| Excerpted records |

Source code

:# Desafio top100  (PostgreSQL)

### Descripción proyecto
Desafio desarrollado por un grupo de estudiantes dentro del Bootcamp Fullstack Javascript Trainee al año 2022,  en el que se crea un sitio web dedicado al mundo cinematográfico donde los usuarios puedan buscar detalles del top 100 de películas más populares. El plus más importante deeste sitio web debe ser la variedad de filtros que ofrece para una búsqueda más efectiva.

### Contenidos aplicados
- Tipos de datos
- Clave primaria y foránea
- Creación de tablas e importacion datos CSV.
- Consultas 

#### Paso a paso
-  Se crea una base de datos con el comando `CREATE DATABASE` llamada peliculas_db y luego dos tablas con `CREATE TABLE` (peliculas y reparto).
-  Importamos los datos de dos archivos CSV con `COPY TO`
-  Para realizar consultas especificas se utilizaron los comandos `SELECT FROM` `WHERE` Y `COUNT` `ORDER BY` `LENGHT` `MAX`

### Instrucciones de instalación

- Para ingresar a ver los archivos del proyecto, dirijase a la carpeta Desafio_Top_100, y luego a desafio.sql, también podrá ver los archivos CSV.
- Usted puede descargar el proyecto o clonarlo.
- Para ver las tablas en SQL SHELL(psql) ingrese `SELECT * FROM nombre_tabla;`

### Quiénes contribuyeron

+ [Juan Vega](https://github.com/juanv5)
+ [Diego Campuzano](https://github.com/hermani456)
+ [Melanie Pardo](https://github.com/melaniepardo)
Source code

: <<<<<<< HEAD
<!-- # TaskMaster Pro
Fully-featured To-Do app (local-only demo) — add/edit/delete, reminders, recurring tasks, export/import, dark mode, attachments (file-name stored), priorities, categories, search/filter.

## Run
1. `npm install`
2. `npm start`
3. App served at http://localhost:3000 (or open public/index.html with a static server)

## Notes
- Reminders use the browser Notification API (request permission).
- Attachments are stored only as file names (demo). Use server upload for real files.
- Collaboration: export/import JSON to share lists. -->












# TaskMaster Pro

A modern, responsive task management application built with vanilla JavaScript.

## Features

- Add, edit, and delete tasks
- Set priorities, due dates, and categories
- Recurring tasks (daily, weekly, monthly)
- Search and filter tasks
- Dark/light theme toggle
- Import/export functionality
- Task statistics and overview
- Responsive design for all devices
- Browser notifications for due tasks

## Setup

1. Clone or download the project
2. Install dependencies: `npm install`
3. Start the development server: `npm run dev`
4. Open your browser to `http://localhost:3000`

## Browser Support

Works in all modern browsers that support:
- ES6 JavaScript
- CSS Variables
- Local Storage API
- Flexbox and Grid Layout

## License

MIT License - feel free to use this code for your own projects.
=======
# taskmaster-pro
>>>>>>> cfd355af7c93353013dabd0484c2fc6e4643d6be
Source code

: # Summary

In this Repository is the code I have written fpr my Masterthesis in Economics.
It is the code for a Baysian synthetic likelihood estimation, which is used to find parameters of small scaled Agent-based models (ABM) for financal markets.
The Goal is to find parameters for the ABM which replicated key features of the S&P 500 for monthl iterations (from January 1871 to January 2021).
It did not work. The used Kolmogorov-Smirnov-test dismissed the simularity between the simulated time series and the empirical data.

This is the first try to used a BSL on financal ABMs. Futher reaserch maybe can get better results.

| What to do |
Locate the word "localhost" in the records and collect each line it appears in.

| Reply |
3. App served at http://localhost:3000 (or open public/index.html with a static server)
4. Open your browser to `http://localhost:3000`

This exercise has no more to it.